TASK REQUIREMENTS
Please repeat the lines below exactly. Begin with the line containing "4. **Monitoring:**" and go on through the line containing "het betreffende perceel*".

Collection entries
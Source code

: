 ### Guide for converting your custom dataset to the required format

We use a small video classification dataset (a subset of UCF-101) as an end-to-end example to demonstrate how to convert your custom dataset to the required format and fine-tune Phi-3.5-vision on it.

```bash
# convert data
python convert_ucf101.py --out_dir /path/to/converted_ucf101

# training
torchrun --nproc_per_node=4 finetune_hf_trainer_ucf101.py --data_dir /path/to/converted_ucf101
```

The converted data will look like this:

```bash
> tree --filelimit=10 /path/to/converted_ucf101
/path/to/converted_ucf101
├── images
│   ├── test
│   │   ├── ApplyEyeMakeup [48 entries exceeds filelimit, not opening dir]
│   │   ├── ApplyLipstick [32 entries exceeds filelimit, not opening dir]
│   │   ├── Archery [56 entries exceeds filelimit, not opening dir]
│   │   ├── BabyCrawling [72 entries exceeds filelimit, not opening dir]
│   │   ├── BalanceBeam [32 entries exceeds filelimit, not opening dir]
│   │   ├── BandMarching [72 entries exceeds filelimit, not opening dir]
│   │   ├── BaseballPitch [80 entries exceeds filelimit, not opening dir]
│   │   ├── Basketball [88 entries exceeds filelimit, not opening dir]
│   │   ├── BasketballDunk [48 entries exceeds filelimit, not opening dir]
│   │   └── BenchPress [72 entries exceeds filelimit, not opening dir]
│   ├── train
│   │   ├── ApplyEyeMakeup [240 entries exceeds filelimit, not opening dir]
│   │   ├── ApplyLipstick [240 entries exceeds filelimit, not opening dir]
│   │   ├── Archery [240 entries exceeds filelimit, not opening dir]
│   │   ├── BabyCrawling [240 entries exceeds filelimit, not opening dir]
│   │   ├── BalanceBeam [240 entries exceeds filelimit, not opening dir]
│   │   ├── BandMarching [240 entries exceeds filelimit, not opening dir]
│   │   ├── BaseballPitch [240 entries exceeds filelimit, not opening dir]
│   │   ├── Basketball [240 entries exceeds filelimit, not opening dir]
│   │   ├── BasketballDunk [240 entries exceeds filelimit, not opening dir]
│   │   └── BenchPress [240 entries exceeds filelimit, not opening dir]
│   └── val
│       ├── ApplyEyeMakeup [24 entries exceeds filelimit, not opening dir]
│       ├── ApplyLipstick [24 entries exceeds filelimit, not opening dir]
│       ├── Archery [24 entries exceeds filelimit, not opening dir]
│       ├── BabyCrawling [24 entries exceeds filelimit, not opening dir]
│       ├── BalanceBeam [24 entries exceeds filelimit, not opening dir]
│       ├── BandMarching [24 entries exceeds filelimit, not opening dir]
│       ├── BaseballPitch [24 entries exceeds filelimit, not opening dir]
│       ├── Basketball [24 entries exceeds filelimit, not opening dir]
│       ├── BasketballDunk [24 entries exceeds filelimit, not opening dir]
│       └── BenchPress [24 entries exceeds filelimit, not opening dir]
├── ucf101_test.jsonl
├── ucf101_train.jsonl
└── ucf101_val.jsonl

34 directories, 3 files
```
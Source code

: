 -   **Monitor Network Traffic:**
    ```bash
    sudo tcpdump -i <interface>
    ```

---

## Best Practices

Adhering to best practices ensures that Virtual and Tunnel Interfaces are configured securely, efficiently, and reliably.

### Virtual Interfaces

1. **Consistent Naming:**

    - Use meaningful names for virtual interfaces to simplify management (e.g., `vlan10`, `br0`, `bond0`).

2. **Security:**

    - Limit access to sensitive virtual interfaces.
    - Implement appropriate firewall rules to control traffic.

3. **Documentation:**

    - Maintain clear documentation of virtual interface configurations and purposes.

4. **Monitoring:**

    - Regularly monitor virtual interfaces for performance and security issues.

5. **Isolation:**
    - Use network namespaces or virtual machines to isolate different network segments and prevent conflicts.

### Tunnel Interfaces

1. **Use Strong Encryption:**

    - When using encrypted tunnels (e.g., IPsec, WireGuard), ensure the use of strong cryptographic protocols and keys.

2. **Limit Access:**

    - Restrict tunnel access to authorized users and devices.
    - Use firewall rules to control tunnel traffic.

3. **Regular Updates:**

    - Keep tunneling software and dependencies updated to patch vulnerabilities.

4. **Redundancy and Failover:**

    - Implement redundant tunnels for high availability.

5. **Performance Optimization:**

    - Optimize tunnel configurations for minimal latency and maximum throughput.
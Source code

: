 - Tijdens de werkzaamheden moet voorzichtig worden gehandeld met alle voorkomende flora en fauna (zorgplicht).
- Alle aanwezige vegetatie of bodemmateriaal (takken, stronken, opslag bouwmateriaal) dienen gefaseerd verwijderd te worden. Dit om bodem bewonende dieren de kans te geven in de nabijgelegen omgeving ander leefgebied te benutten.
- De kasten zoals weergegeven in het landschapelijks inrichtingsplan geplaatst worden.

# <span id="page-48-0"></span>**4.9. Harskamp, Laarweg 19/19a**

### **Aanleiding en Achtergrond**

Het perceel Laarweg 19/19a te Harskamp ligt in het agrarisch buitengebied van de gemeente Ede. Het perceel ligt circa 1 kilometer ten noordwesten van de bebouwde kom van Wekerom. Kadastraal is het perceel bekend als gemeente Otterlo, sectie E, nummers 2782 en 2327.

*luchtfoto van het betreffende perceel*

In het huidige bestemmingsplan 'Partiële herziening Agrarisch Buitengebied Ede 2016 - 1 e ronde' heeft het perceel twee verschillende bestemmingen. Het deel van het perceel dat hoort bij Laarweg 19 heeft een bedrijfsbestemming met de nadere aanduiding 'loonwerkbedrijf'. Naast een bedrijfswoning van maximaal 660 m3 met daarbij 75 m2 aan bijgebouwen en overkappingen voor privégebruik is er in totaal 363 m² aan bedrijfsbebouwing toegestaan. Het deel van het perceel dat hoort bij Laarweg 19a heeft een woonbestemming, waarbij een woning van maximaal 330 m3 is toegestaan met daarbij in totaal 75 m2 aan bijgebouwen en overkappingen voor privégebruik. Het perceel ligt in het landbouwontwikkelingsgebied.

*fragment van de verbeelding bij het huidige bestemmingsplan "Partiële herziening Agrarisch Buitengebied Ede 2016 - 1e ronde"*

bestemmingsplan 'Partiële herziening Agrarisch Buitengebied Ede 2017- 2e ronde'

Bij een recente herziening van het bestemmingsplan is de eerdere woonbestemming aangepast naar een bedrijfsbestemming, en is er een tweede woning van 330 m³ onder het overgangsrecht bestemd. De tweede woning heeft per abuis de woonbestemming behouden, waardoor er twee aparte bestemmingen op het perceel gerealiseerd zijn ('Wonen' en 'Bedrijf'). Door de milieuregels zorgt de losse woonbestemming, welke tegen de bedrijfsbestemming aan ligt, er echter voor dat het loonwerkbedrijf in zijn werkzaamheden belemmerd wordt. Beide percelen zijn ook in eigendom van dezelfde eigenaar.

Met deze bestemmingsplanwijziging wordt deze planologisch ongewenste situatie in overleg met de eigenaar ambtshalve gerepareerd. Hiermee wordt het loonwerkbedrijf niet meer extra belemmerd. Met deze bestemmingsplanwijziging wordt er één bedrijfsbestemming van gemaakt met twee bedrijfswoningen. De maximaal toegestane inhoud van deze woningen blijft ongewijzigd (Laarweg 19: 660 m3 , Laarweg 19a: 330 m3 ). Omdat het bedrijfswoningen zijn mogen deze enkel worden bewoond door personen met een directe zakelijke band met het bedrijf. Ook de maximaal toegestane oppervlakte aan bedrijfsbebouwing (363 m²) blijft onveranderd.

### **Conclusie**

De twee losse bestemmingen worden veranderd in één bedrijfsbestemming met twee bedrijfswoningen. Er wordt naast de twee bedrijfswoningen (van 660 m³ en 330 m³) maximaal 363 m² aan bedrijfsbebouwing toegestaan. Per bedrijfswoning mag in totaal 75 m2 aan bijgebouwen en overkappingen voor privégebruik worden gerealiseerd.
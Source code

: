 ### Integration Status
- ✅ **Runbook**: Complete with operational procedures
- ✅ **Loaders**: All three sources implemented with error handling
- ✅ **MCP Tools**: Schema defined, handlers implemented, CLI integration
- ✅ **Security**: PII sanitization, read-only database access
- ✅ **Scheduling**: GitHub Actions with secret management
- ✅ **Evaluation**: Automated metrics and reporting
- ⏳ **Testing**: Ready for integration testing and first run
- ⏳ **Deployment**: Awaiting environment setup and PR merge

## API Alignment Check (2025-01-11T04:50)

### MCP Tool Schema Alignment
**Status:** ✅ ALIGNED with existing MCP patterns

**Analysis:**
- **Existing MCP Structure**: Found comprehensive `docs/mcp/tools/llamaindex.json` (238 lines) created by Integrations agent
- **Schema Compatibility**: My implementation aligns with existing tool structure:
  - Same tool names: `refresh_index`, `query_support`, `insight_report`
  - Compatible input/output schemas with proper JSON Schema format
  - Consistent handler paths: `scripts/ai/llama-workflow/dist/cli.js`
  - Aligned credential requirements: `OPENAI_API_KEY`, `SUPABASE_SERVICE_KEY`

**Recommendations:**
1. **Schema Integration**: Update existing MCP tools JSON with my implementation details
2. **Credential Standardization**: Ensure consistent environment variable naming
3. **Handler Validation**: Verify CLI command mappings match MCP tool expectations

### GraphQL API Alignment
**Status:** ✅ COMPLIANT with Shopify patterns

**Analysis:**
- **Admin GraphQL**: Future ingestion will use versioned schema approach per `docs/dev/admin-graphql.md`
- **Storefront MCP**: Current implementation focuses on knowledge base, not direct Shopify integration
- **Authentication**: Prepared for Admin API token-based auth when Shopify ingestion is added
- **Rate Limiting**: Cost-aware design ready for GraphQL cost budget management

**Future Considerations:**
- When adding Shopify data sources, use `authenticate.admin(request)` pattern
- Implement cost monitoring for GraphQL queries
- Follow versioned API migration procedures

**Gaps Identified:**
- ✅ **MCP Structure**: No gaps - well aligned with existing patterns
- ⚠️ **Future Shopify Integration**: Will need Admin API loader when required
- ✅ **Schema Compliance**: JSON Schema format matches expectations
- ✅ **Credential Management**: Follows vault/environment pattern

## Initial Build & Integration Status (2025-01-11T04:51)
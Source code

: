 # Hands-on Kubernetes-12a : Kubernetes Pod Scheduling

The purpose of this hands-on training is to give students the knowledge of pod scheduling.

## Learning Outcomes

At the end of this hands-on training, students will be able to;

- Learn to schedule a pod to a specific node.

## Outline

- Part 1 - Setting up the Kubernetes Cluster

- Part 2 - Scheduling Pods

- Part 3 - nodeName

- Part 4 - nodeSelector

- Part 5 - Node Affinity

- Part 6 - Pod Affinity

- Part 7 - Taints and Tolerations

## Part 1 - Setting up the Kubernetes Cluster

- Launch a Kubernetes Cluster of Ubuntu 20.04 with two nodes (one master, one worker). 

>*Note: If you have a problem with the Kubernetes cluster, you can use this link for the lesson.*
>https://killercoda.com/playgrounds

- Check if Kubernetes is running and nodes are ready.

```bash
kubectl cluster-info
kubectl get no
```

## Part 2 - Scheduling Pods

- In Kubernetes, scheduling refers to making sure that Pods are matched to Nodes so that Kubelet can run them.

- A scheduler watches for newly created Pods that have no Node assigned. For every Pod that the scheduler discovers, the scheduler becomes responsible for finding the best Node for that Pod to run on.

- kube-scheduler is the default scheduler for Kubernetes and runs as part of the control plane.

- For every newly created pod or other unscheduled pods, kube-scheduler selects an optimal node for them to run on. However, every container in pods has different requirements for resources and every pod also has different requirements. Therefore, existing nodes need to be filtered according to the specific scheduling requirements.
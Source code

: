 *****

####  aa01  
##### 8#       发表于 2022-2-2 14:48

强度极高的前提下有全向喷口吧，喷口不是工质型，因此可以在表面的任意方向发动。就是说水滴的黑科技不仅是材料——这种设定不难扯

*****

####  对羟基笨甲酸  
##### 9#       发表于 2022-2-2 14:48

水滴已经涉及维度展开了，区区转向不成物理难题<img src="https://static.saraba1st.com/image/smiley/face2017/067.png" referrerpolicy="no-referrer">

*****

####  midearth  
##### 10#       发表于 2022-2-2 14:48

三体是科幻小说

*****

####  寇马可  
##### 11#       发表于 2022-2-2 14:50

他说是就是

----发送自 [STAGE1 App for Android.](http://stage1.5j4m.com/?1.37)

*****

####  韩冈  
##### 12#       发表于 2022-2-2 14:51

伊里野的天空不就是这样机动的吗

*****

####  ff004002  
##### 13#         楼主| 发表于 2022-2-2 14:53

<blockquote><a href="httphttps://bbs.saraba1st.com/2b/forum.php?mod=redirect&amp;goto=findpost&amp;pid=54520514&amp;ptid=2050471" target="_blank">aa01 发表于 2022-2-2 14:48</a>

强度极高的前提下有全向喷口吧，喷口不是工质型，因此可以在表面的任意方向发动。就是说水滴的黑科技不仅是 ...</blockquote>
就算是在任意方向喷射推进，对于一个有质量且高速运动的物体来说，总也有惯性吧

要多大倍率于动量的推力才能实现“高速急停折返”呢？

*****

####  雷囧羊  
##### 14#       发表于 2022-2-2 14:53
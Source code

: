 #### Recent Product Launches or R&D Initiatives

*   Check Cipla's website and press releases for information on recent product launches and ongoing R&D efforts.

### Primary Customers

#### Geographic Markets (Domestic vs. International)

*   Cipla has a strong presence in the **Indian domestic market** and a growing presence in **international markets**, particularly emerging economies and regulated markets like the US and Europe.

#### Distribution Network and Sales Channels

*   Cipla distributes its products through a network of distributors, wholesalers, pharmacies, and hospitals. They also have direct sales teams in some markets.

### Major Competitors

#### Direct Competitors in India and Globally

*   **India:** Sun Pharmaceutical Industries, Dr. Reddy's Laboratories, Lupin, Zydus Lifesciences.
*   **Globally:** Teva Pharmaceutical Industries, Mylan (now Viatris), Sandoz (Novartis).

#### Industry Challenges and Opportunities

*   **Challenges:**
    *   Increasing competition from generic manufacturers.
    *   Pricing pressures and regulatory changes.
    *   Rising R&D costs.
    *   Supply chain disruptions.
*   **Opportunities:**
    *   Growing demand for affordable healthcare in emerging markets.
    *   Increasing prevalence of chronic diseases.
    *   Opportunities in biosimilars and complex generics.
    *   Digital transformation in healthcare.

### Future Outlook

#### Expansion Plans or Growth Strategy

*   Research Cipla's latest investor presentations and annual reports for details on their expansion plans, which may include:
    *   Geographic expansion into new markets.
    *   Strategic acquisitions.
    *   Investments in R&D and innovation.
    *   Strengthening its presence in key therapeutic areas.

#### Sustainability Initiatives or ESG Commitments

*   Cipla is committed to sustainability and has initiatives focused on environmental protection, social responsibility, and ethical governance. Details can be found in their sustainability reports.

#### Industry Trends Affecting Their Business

ANSWER TO THIS TASK
4. **Monitoring:**

    - Regularly monitor virtual interfaces for performance and security issues.

5. **Isolation:**
    - Use network namespaces or virtual machines to isolate different network segments and prevent conflicts.

### Tunnel Interfaces

1. **Use Strong Encryption:**

    - When using encrypted tunnels (e.g., IPsec, WireGuard), ensure the use of strong cryptographic protocols and keys.

2. **Limit Access:**

    - Restrict tunnel access to authorized users and devices.
    - Use firewall rules to control tunnel traffic.

3. **Regular Updates:**

    - Keep tunneling software and dependencies updated to patch vulnerabilities.

4. **Redundancy and Failover:**

    - Implement redundant tunnels for high availability.

5. **Performance Optimization:**

    - Optimize tunnel configurations for minimal latency and maximum throughput.
Source code

: - Tijdens de werkzaamheden moet voorzichtig worden gehandeld met alle voorkomende flora en fauna (zorgplicht).
- Alle aanwezige vegetatie of bodemmateriaal (takken, stronken, opslag bouwmateriaal) dienen gefaseerd verwijderd te worden. Dit om bodem bewonende dieren de kans te geven in de nabijgelegen omgeving ander leefgebied te benutten.
- De kasten zoals weergegeven in het landschapelijks inrichtingsplan geplaatst worden.

# <span id="page-48-0"></span>**4.9. Harskamp, Laarweg 19/19a**

### **Aanleiding en Achtergrond**

Het perceel Laarweg 19/19a te Harskamp ligt in het agrarisch buitengebied van de gemeente Ede. Het perceel ligt circa 1 kilometer ten noordwesten van de bebouwde kom van Wekerom. Kadastraal is het perceel bekend als gemeente Otterlo, sectie E, nummers 2782 en 2327.

*luchtfoto van het betreffende perceel*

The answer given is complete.